Photoexcited charge transfer is essential to light energy conversion processes in photosynthesis and solar cells. While fundamental theories governing these molecular and bulk charge transfer reactions are well established, the same level of understanding and agreement for nanoscale systems has not been achieved. It is essential to address this knowledge gap, as nanomaterials are becoming attractive candidates for optoelectronics and electrocatalysis. In this dissertation, hole transfer from high photoluminescence quantum yield CdSe-core CdS-shell semiconductor nanocrystal quantum dots to covalently linked molecular ferrocene acceptors is investigated in the context of Marcus Theory of Electron Transfer (Nobel Prize Chemistry 1992). This model quantum dot donor-acceptor system was thoughtfully designed to address the unique properties of QDs that complicate the proper characterization of the rate constants.
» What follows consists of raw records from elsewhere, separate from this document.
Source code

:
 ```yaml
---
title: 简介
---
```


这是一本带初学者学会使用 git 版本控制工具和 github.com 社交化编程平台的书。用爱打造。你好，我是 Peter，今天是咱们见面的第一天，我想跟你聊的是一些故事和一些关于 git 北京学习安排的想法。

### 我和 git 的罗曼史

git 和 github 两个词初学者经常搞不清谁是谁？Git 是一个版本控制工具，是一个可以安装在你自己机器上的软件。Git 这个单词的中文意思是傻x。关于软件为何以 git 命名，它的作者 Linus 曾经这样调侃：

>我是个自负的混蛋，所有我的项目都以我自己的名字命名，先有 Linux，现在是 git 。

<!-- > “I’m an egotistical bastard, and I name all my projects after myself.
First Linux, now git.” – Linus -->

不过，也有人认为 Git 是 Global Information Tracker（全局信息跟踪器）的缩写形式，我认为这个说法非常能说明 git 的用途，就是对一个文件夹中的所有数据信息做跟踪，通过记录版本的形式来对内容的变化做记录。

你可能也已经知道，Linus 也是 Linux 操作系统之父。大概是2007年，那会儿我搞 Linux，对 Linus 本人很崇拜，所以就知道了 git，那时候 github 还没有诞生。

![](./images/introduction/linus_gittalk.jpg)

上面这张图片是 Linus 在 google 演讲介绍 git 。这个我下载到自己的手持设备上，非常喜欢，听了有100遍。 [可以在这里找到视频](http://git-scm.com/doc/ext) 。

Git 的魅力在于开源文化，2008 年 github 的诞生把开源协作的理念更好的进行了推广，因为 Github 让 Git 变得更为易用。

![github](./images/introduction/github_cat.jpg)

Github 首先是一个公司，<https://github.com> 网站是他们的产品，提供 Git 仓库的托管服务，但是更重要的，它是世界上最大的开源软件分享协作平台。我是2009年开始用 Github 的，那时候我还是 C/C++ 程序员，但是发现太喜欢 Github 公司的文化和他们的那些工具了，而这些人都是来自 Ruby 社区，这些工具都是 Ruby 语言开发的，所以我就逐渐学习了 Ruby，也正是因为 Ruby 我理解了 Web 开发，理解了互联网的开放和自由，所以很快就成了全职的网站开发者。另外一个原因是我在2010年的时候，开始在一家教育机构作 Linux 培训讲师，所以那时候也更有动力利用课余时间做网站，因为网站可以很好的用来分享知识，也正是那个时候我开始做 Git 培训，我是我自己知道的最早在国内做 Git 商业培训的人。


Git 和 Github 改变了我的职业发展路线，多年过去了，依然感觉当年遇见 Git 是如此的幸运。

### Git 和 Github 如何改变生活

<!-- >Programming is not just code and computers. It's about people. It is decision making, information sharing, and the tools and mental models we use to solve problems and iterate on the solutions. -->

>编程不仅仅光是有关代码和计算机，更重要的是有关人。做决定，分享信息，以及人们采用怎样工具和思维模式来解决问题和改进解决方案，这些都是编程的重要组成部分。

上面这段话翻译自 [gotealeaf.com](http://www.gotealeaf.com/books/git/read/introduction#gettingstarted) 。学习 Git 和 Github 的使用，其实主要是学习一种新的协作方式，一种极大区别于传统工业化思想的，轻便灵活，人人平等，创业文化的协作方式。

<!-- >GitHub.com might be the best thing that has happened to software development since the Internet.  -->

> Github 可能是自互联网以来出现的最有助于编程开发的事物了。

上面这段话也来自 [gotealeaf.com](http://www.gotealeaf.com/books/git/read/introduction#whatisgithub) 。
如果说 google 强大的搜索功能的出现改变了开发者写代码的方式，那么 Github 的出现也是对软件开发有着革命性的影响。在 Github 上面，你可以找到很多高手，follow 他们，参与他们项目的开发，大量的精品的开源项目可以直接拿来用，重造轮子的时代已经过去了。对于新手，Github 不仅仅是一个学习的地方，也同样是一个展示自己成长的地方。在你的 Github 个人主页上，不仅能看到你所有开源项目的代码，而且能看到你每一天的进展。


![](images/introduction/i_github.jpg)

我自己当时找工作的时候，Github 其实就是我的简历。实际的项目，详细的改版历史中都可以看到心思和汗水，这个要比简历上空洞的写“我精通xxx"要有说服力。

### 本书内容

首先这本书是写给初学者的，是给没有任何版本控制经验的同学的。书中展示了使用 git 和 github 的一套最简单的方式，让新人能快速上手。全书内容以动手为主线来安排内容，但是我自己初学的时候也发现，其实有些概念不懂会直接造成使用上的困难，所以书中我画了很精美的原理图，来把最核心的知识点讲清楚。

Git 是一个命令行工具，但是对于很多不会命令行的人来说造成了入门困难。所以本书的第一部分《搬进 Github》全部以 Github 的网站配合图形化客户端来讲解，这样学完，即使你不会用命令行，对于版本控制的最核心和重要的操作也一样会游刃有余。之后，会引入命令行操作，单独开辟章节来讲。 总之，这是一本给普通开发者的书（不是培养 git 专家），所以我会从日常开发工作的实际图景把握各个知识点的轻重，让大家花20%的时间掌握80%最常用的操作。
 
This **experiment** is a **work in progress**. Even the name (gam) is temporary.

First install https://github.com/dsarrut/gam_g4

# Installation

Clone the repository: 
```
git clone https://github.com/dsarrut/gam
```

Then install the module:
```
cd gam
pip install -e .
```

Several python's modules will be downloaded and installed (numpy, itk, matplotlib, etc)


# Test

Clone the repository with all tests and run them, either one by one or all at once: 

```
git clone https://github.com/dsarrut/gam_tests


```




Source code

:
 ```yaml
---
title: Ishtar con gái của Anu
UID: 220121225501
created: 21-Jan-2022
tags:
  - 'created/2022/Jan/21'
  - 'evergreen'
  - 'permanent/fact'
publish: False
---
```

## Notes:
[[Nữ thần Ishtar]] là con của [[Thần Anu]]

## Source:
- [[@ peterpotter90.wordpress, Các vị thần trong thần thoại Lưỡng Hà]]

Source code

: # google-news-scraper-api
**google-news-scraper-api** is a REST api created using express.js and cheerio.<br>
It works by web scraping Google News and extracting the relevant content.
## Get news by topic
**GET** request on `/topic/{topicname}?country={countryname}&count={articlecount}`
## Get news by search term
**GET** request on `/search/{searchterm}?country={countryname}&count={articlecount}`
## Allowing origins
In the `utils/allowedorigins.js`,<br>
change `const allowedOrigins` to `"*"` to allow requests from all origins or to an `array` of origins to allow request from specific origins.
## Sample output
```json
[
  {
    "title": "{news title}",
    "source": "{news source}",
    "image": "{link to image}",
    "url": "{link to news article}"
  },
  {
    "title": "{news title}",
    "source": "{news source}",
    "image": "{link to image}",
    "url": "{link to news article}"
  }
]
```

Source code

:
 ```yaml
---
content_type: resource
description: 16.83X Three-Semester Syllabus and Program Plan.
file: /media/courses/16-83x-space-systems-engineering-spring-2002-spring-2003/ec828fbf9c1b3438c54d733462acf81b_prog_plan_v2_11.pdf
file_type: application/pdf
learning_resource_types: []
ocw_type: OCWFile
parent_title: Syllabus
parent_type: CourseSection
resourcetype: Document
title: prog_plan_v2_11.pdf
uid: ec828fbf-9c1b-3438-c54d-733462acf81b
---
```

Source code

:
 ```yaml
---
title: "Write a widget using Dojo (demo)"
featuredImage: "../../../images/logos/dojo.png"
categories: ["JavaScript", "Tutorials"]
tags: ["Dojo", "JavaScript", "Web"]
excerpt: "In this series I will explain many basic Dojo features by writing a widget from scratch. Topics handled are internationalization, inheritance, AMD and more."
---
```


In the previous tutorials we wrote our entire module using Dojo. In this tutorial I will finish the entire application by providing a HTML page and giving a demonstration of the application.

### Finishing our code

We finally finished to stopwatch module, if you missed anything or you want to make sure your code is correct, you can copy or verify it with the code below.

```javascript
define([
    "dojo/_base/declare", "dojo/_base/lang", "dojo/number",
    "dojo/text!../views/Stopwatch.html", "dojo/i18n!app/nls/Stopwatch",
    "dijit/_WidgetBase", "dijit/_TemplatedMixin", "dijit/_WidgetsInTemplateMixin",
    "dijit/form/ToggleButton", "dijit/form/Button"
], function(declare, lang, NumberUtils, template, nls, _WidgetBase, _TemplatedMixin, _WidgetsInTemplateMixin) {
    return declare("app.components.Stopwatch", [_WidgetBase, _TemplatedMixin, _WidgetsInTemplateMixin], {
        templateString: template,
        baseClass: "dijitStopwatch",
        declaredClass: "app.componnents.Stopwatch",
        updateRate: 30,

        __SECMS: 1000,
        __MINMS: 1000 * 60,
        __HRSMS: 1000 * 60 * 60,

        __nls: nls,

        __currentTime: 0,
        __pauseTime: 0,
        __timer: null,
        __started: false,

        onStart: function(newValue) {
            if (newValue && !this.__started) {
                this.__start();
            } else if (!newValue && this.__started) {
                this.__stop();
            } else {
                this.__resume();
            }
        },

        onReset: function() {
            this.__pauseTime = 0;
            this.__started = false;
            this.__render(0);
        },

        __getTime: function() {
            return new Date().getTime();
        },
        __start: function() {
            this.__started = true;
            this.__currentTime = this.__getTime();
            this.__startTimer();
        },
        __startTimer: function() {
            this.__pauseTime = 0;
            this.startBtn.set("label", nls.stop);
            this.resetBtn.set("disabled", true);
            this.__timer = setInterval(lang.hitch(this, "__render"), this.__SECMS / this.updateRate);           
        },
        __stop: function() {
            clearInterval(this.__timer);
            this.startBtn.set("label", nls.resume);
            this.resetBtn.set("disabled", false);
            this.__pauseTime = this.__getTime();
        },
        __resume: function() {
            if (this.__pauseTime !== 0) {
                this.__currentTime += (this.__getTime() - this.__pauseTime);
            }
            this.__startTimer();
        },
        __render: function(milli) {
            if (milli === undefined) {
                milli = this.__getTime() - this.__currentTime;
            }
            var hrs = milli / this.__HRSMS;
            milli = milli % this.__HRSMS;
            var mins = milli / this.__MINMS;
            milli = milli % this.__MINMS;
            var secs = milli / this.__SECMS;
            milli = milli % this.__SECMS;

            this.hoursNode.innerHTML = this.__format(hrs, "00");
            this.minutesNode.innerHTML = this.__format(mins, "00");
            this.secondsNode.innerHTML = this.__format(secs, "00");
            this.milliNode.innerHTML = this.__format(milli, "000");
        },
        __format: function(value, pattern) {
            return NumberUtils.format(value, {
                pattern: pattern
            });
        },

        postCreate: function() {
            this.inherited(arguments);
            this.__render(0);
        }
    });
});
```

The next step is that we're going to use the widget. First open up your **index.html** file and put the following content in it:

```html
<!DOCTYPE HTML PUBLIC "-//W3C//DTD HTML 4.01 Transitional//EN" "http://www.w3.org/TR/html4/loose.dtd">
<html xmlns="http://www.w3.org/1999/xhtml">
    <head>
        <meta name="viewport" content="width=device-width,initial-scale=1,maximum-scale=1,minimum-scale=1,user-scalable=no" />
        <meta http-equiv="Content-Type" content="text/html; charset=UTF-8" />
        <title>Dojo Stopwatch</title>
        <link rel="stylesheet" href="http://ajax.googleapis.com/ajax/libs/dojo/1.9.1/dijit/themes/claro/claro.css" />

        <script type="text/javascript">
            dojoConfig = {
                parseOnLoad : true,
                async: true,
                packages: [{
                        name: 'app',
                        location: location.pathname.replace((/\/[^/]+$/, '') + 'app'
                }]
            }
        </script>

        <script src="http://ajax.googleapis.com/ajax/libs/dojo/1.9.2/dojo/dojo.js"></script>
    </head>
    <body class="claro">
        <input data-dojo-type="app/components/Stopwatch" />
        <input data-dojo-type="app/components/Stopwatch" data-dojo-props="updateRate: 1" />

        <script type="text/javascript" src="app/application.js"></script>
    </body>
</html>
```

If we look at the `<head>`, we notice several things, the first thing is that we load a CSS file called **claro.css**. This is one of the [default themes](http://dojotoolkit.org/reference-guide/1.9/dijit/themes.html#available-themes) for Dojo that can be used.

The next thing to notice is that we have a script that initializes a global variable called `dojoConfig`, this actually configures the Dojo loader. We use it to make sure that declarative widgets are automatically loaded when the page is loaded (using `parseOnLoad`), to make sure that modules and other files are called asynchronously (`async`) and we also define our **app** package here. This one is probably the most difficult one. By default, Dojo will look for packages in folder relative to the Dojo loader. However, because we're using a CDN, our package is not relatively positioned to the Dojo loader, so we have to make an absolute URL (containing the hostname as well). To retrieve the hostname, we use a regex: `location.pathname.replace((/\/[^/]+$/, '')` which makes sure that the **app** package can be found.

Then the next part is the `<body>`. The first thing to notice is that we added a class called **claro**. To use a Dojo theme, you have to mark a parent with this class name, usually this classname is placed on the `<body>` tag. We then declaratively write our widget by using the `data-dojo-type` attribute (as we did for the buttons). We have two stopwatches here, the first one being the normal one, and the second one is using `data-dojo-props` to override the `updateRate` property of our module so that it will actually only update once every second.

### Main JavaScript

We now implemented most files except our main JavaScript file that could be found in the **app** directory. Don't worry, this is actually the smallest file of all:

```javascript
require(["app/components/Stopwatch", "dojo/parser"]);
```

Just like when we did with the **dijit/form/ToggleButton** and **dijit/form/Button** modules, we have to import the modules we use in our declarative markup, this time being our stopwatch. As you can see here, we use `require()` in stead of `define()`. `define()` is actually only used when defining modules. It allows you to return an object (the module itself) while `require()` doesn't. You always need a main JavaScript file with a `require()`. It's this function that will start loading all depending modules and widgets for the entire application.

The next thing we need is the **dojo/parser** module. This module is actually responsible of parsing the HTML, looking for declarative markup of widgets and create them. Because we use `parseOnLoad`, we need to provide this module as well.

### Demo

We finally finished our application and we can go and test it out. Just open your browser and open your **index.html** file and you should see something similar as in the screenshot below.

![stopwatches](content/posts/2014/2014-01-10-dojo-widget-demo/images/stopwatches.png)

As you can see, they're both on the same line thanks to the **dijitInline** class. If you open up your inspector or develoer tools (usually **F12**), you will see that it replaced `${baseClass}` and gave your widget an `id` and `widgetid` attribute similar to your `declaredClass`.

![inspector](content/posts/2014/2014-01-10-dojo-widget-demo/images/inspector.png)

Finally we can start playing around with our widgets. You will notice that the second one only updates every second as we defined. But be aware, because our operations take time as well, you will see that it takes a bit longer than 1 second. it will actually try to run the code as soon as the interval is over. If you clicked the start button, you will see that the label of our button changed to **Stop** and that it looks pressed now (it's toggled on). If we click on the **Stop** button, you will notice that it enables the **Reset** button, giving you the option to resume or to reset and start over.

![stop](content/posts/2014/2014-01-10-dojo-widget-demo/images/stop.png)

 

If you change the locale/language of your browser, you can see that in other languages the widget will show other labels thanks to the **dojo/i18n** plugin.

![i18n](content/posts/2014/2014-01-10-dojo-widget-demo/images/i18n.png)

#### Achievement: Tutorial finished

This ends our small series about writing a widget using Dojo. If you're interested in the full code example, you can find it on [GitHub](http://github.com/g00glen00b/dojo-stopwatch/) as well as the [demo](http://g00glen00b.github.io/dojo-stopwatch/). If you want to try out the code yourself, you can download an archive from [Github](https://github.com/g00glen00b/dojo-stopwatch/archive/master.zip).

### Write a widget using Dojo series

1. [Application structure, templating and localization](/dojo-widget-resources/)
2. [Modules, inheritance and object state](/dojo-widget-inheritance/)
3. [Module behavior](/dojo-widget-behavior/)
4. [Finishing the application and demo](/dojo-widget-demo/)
In this model system, modulating the electronic coupling and thermodynamic driving force for the reaction was done reliably and the hole transfer rate constant per acceptor, kht, was extracted by measuring steady-state and transient photoluminescence to determine the photoluminescence quantum yield in conjunction with quantitative NMR to determine the number of bound acceptors. Our studies varied the electronic coupling by six orders of magnitude by changing the shell thickness and the alkyl chain length. We find that there is a family of universal curves for PLQY as a function of coverage, spanning linear to nonlinear which depends critically on the ratio of the total hole transfer rate to the sum of the native recombination rates in the QD. Thermodynamic driving force was explored by molecular functionalizations on ferrocene that change the oxidation potentials of the acceptor. The rate's dependence on the driving force elucidated that there is no Marcus inverted region, and a new multistate model was posited to explain the result.

Parameters that affect the reorganization energy such as the surface ligands were also explored. Our model charge transfer system allowed us to examine the rate of ligand exchange to determine the rate law and the rate order, and explore mechanisms of this exchange reaction. Single particle absorption and photoluminescence via fluorescence and photothermal microscopy were also explored to explore photophysical properties of single QDs, such as how its photoluminescence and absorption degrades over time and how the photoluminescence quantum yield varies in a given batch of this material.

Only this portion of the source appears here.